- [Your task]:
Using the word "discourse" as the filter, copy each matching line from the records.

-- Input material follows --

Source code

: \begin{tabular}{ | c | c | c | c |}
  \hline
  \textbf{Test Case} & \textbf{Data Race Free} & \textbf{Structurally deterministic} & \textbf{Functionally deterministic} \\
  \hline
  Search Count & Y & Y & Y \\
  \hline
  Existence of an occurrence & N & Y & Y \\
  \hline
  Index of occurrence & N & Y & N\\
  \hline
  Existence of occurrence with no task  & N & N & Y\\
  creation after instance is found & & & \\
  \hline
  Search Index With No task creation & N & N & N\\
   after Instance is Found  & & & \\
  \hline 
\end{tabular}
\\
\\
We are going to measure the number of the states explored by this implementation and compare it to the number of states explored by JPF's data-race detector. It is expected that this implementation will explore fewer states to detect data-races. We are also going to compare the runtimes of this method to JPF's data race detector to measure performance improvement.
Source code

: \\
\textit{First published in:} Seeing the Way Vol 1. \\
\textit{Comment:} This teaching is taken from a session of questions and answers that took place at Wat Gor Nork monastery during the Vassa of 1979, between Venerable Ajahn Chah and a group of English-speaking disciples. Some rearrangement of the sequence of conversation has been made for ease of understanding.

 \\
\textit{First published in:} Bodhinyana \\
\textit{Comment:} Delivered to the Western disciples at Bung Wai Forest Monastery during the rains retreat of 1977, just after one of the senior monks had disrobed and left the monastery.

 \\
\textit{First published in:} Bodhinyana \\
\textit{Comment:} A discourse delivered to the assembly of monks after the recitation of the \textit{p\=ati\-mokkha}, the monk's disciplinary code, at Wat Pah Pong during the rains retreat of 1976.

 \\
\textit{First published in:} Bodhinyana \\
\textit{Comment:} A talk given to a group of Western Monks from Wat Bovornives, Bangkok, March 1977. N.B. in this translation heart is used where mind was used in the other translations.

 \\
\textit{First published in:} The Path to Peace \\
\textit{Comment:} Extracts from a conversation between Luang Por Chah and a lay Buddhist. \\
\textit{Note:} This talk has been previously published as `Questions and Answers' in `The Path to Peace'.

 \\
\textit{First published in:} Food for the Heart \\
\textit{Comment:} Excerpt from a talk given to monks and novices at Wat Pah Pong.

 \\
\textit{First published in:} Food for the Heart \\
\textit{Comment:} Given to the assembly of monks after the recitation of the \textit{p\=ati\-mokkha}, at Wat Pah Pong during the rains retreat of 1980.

-- Input material concluded --
-- Input material follows --

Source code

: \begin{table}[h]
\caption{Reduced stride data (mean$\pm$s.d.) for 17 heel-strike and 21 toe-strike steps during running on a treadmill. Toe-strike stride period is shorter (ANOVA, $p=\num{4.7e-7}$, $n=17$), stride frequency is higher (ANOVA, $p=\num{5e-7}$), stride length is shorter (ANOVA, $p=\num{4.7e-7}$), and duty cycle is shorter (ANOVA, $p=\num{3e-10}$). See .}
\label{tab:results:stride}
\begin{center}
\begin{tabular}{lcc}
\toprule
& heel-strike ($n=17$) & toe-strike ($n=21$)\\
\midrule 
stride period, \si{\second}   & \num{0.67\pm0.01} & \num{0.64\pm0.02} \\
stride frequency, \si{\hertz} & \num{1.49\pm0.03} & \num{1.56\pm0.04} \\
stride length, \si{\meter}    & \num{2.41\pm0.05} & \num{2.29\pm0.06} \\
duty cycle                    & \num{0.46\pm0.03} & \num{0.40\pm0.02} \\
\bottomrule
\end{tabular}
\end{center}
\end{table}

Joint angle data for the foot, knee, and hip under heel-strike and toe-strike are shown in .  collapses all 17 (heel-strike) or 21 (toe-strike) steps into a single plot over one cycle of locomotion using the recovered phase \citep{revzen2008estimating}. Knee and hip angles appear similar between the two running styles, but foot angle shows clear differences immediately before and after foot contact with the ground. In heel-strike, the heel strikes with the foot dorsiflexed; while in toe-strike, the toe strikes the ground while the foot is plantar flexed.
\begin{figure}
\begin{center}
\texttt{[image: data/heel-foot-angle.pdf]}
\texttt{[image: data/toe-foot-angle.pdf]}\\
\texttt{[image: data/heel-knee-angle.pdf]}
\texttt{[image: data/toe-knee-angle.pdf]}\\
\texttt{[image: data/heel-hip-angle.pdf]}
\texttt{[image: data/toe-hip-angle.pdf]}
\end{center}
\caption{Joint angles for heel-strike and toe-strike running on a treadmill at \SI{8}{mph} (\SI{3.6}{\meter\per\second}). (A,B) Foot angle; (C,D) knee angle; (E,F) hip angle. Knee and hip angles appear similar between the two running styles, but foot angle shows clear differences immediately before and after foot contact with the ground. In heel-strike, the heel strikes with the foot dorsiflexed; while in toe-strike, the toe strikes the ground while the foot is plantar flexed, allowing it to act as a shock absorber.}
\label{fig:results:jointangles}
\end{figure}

-- Input material concluded --
-- Input material follows --

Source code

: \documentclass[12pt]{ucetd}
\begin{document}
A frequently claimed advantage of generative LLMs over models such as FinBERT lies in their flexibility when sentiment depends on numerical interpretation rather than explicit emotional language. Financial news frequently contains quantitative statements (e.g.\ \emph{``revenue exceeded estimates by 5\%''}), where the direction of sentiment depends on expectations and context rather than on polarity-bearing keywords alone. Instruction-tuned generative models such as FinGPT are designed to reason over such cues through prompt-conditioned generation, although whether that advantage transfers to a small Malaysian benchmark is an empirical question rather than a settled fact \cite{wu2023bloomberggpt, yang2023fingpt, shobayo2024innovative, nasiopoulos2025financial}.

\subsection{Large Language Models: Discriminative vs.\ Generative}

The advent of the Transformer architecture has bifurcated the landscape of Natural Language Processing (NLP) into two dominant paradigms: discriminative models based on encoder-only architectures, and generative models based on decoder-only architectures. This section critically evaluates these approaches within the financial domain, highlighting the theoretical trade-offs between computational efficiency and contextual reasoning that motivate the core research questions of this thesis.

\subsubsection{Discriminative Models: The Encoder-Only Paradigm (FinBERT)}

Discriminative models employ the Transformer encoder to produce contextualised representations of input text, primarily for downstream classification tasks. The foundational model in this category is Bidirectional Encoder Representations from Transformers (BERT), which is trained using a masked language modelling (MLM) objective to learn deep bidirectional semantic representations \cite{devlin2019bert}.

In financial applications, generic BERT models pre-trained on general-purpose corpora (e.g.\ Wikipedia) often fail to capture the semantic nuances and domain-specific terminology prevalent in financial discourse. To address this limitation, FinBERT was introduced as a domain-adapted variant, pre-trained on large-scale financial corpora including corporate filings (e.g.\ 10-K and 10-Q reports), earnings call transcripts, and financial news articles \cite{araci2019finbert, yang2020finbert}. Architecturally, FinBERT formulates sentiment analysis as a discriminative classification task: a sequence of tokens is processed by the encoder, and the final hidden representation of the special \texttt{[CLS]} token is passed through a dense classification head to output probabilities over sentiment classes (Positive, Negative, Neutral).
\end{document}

-- Input material concluded --

- [Problem solution]:
\textit{Comment:} A discourse delivered to the assembly of monks after the recitation of the \textit{p\=ati\-mokkha}, the monk's disciplinary code, at Wat Pah Pong during the rains retreat of 1976.
In financial applications, generic BERT models pre-trained on general-purpose corpora (e.g.\ Wikipedia) often fail to capture the semantic nuances and domain-specific terminology prevalent in financial discourse. To address this limitation, FinBERT was introduced as a domain-adapted variant, pre-trained on large-scale financial corpora including corporate filings (e.g.\ 10-K and 10-Q reports), earnings call transcripts, and financial news articles \cite{araci2019finbert, yang2020finbert}. Architecturally, FinBERT formulates sentiment analysis as a discriminative classification task: a sequence of tokens is processed by the encoder, and the final hidden representation of the special \texttt{[CLS]} token is passed through a dense classification head to output probabilities over sentiment classes (Positive, Negative, Neutral).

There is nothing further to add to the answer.